[Rendered images with source text]
=== Begin Enclosure ===

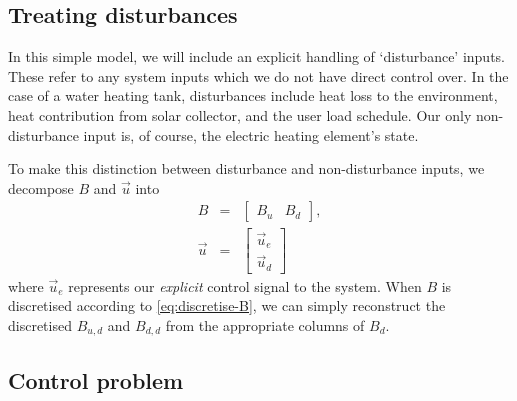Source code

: \subsection{Treating disturbances}

In this simple model, we will include an explicit handling of `disturbance' inputs.
These refer to any system inputs which we do not have direct control over.
In the case of a water heating tank, disturbances include heat loss to the environment, heat contribution from solar collector, and the user load schedule.
Our only non-disturbance input is, of course, the electric heating element's state.

To make this distinction between disturbance and non-disturbance inputs, we decompose $B$ and $\vec{u}$ into
\begin{eqnarray}
   B &=& \left[\begin{array}{cc}
      B_u & B_d
   \end{array}\right], \\
   \vec{u} &=& \left[\begin{array}{c}
      \vec{u}_e \\ \vec{u}_d
   \end{array}\right]
\end{eqnarray}
where $\vec{u}_e$ represents our \emph{explicit} control signal to the system.
When $B$ is discretised according to \autoref{eq:discretise-B}, we can simply reconstruct the discretised $B_{u, d}$ and $B_{d, d}$ from the appropriate columns of $B_d$.

\subsection{Control problem}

=== End Enclosure ===

Could you restate word for word the lines above from the one containing "These refer to" through the one containing "to the system.", both included, and nothing else?

These refer to any system inputs which we do not have direct control over.
In the case of a water heating tank, disturbances include heat loss to the environment, heat contribution from solar collector, and the user load schedule.
Our only non-disturbance input is, of course, the electric heating element's state.

To make this distinction between disturbance and non-disturbance inputs, we decompose $B$ and $\vec{u}$ into
\begin{eqnarray}
   B &=& \left[\begin{array}{cc}
      B_u & B_d
   \end{array}\right], \\
   \vec{u} &=& \left[\begin{array}{c}
      \vec{u}_e \\ \vec{u}_d
   \end{array}\right]
\end{eqnarray}
where $\vec{u}_e$ represents our \emph{explicit} control signal to the system.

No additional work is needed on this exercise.